The pressure eased only after the Madhya Pradesh High Court ruled against compulsory enlisting for yoga. Earlier in 2007, the State government had controversially made the singing of Vande Mataram compulsory. Ahead of the surya namaskar mobilisation this year, the government secured presidential assent for a draconian law against cow slaughter, which was followed by reports of attacks on Muslims. Clearly, a stint in power and more than a decade of coalitional leadership have not changed the BJP, whose single preoccupation is Hindu sectarian politics. Matters have been made worse by the Congress' emulation of the BJP's communal politics — in reverse.
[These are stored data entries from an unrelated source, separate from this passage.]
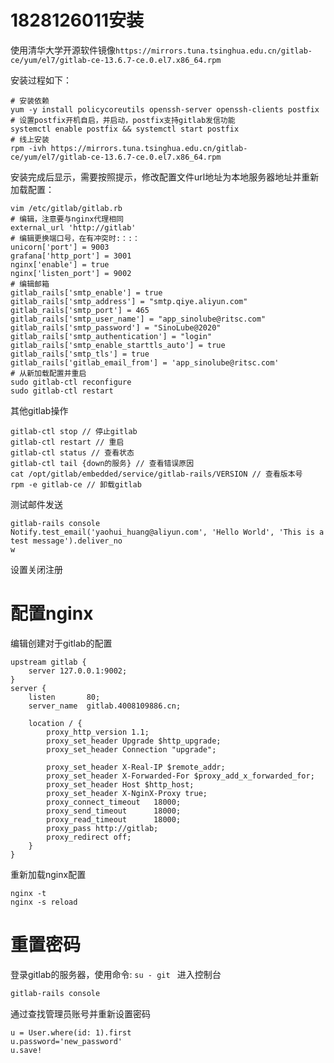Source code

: # 1828126011安装

使用清华大学开源软件镜像`https://mirrors.tuna.tsinghua.edu.cn/gitlab-ce/yum/el7/gitlab-ce-13.6.7-ce.0.el7.x86_64.rpm`

安装过程如下：

```
# 安装依赖
yum -y install policycoreutils openssh-server openssh-clients postfix
# 设置postfix开机自启，并启动，postfix支持gitlab发信功能
systemctl enable postfix && systemctl start postfix
# 线上安装
rpm -ivh https://mirrors.tuna.tsinghua.edu.cn/gitlab-ce/yum/el7/gitlab-ce-13.6.7-ce.0.el7.x86_64.rpm
```

安装完成后显示，需要按照提示，修改配置文件url地址为本地服务器地址并重新加载配置：

```
vim /etc/gitlab/gitlab.rb
# 编辑，注意要与nginx代理相同
external_url 'http://gitlab'
# 编辑更换端口号，在有冲突时:：:：
unicorn['port'] = 9003
grafana['http_port'] = 3001
nginx['enable'] = true
nginx['listen_port'] = 9002
# 编辑邮箱
gitlab_rails['smtp_enable'] = true
gitlab_rails['smtp_address'] = "smtp.qiye.aliyun.com"
gitlab_rails['smtp_port'] = 465
gitlab_rails['smtp_user_name'] = "app_sinolube@ritsc.com"
gitlab_rails['smtp_password'] = "SinoLube@2020"
gitlab_rails['smtp_authentication'] = "login"
gitlab_rails['smtp_enable_starttls_auto'] = true
gitlab_rails['smtp_tls'] = true
gitlab_rails['gitlab_email_from'] = 'app_sinolube@ritsc.com'
# 从新加载配置并重启
sudo gitlab-ctl reconfigure
sudo gitlab-ctl restart
```

其他gitlab操作

```
gitlab-ctl stop // 停止gitlab
gitlab-ctl restart // 重启
gitlab-ctl status // 查看状态
gitlab-ctl tail {down的服务} // 查看错误原因
cat /opt/gitlab/embedded/service/gitlab-rails/VERSION // 查看版本号
rpm -e gitlab-ce // 卸载gitlab
```

测试邮件发送

```
gitlab-rails console
Notify.test_email('yaohui_huang@aliyun.com', 'Hello World', 'This is a test message').deliver_no
w
```



设置关闭注册

# 配置nginx

编辑创建对于gitlab的配置

```
upstream gitlab {
    server 127.0.0.1:9002;
}
server {
    listen       80;
    server_name  gitlab.4008109886.cn;

    location / {
        proxy_http_version 1.1;
        proxy_set_header Upgrade $http_upgrade;
        proxy_set_header Connection "upgrade";

        proxy_set_header X-Real-IP $remote_addr;
        proxy_set_header X-Forwarded-For $proxy_add_x_forwarded_for;
        proxy_set_header Host $http_host;
        proxy_set_header X-NginX-Proxy true;
        proxy_connect_timeout   18000;
        proxy_send_timeout      18000;
        proxy_read_timeout      18000;
        proxy_pass http://gitlab;
        proxy_redirect off;
    }
}
```

重新加载nginx配置 

```
nginx -t
nginx -s reload
```



# 重置密码

登录gitlab的服务器，使用命令: `su - git ` 进入控制台

```bash
gitlab-rails console
```

通过查找管理员账号并重新设置密码

```
u = User.where(id: 1).first
u.password='new_password'
u.save!
```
With just a day to go for the announcement of the February-March 2011 State elections, the party blatantly unveiled a 4.5 per cent sub-quota for minorities. Subsequently, Law and Minority Affairs Minister Salman Khursheed offered a further blandishment to the U.P. Muslims in the form of a promise to carve out a nine per cent quota for minorities within the 27 per cent reserved for the OBCs. The move earned the Minister a well-deserved rap on the knuckles from the Election Commission. But it also provided a handle to a combative Uma Bharti who seized it to raise the bogey of “a second partition.” As long as the BJP and the Congress feed off each other, India cannot hope to shed its debilitating communal baggage.